=== Section Start ===

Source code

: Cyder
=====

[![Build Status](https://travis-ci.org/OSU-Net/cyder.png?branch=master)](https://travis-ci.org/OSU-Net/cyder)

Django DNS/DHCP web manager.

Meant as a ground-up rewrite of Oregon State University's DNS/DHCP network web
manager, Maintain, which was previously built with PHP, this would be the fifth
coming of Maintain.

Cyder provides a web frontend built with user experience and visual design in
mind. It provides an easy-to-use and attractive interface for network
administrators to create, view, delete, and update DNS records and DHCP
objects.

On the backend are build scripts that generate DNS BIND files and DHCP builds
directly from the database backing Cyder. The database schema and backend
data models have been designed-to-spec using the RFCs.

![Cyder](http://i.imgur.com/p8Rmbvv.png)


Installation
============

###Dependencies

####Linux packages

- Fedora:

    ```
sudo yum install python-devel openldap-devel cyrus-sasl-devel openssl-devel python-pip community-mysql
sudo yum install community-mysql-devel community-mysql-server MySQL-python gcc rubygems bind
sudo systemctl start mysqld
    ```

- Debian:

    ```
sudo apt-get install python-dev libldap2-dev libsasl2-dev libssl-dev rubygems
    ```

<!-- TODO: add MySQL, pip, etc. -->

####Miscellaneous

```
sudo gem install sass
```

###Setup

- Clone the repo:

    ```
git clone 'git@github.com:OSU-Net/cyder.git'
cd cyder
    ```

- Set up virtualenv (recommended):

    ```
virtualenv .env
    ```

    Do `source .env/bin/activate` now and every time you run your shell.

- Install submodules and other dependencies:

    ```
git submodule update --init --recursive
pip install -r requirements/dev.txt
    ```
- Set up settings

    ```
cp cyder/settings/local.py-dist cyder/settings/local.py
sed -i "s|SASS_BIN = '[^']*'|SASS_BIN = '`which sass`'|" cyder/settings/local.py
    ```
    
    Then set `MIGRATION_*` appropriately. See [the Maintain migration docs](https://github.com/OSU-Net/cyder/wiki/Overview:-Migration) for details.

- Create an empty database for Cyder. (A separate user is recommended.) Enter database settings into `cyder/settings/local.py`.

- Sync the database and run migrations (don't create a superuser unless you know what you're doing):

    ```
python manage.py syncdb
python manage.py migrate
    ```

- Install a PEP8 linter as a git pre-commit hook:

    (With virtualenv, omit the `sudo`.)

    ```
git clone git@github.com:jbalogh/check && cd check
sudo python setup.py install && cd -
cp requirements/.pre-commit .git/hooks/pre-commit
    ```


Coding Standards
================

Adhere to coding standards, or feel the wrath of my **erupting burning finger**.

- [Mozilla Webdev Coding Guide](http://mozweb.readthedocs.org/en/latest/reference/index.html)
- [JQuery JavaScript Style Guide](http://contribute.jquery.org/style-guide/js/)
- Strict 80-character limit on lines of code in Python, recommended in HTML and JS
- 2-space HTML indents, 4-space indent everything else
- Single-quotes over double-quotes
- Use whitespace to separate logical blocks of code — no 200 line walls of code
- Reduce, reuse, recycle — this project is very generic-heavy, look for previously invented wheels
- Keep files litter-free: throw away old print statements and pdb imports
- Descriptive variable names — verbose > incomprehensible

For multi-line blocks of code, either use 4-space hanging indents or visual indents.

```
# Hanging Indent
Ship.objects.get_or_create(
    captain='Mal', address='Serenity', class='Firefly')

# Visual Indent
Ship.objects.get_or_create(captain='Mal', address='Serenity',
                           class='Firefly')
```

=== Section End ===

WHAT TO WORK ON: Start at the line containing "- Use whitespace" and copy each line through the last one in the records, exactly and with nothing added.

RESPONSE AREA:
- Use whitespace to separate logical blocks of code — no 200 line walls of code
- Reduce, reuse, recycle — this project is very generic-heavy, look for previously invented wheels
- Keep files litter-free: throw away old print statements and pdb imports
- Descriptive variable names — verbose > incomprehensible

For multi-line blocks of code, either use 4-space hanging indents or visual indents.

```
# Hanging Indent
Ship.objects.get_or_create(
    captain='Mal', address='Serenity', class='Firefly')

# Visual Indent
Ship.objects.get_or_create(captain='Mal', address='Serenity',
                           class='Firefly')
```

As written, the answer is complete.